Work instructions: Count the lines of data below that include "partial". Provide only the number.

Materials provided:
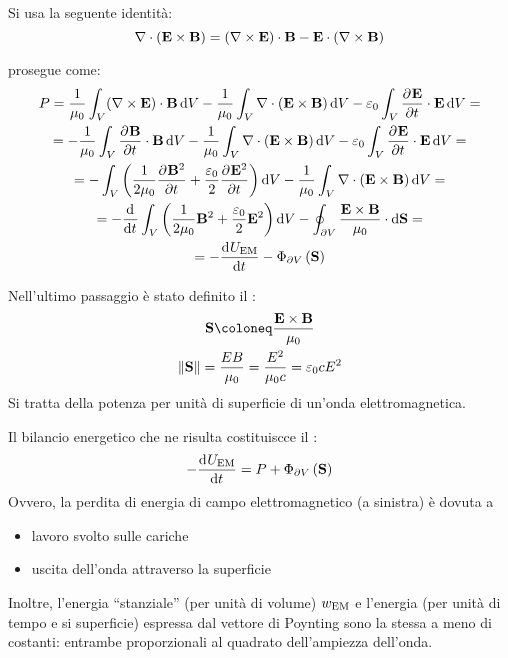 Si usa la seguente identità:
\begin{equation}
    \nabla \cdot (\mathbf{E} \times \mathbf{B}) = (\nabla \times \mathbf{E}) \cdot \mathbf{B} - \mathbf{E} \cdot (\nabla \times \mathbf{B})
\end{equation}

 prosegue come:
\begin{equation}
\begin{gathered}
    P = \frac{1}{\mu_0} \int_V (\curl \E) \cdot \B \,\de V
    - \frac{1}{\mu_0} \int_V \diver (\E \times \B) \,\de V
    - \eps_0 \int_V \parder[\E]{t} \cdot \E \,\de V = \\
    = - \frac{1}{\mu_0} \int_V \parder[\B]{t} \cdot \B \,\de V
    - \frac{1}{\mu_0} \int_V \diver (\E \times \B) \,\de V
    - \eps_0 \int_V \parder[\E]{t} \cdot \E \,\de V = \\
    = - \int_V \pts{\frac{1}{2 \mu_0} \parder[\B^2]{t} + \frac{\eps_0}{2} \parder[\E^2]{t}} \de V
    - \frac{1}{\mu_0} \int_V \diver (\E \times \B) \,\de V = \\
    = - \der{t} \int_V \pts{\frac{1}{2 \mu_0} \B^2 + \frac{\eps_0}{2} \E^2} \de V
    - \oint_{\partial V} \frac{\E \times \B}{\mu_0} \sde = \\
    = -\der[U\EM]{t} - \flux{\partial V}{\poy}
\end{gathered}
\end{equation}

Nell'ultimo passaggio è stato definito il :
\begin{gather}
    \poy \coloneq \frac{\E \times \B}{\mu_0} \\
    \norm{\poy} = \frac{E B}{\mu_0} = \frac{E^2}{\mu_0 c} = \eps_0 c E^2
\end{gather}
Si tratta della potenza per unità di superficie di un'onda elettromagnetica.

Il bilancio energetico che ne risulta costituiscce il :
\begin{gather}
    -\der[U\EM]{t} = P + \flux{\partial V}{\poy}
\end{gather}
Ovvero, la perdita di energia di campo elettromagnetico (a sinistra) è dovuta a
\begin{itemize}
    \item lavoro svolto sulle cariche
    \item uscita dell'onda attraverso la superficie
\end{itemize}

Inoltre, l'energia ``stanziale'' (per unità di volume) $w_\mathrm{EM}$ e l'energia (per unità di tempo e si superficie) espressa dal vettore di Poynting sono la stessa a meno di costanti: entrambe proporzionali al quadrato dell'ampiezza dell'onda.

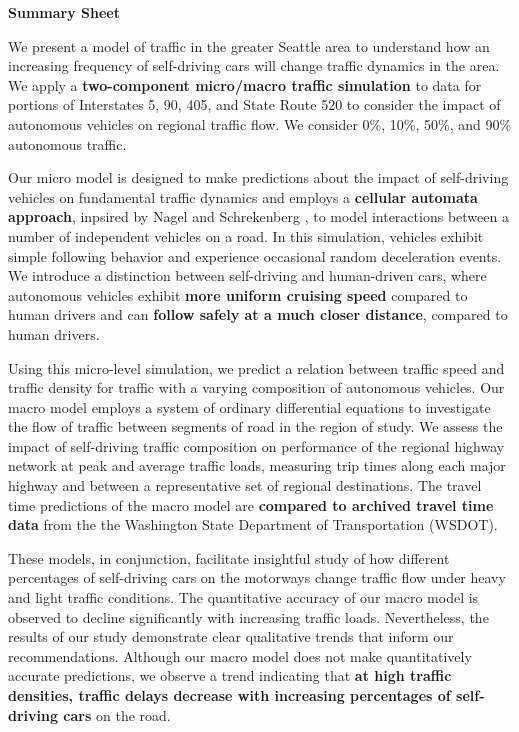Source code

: {
\centering 
\textbf{Summary Sheet} \par
}

We present a model of traffic in the greater Seattle area to understand how an increasing frequency of self-driving cars will change traffic dynamics in the area.  We apply a \textbf{two-component micro/macro traffic simulation} to data for portions of Interstates 5, 90, 405, and State Route 520 to consider the impact of autonomous vehicles on regional traffic flow. We consider 0\%, 10\%, 50\%, and 90\% autonomous traffic.

Our micro model is designed to make predictions about the impact of self-driving vehicles on fundamental traffic dynamics and employs a \textbf{cellular automata approach}, inpsired by Nagel and Schrekenberg \cite{Nagel1992ATraffic}, to model interactions between a number of independent vehicles on a road. In this simulation, vehicles exhibit simple following behavior and experience occasional random deceleration events. We introduce a distinction between self-driving and human-driven cars, where autonomous vehicles exhibit \textbf{more uniform cruising speed} compared to human drivers and can \textbf{follow safely at a much closer distance}, compared to human drivers. 

Using this micro-level simulation, we predict a relation between traffic speed and traffic density for traffic with a varying composition of autonomous vehicles. Our macro model employs a system of ordinary differential equations to investigate the flow of traffic between segments of road in the region of study. We assess the impact of self-driving traffic composition on performance of the regional highway network at peak and average traffic loads, measuring trip times along each major highway and between a representative set of regional destinations. The travel time predictions of the macro model are \textbf{compared to archived travel time data} from the the Washington State Department of Transportation (WSDOT).

These models, in conjunction, facilitate insightful study of how different percentages of self-driving cars on the motorways change traffic flow under heavy and light traffic conditions. The quantitative accuracy of our macro model is observed to decline significantly with increasing traffic loads. Nevertheless, the results of our study demonstrate clear qualitative trends that inform our recommendations. Although our macro model does not make quantitatively accurate predictions, we observe a trend indicating that \textbf{at high traffic densities, traffic delays decrease with increasing percentages of self-driving cars} on the road.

Reply: 3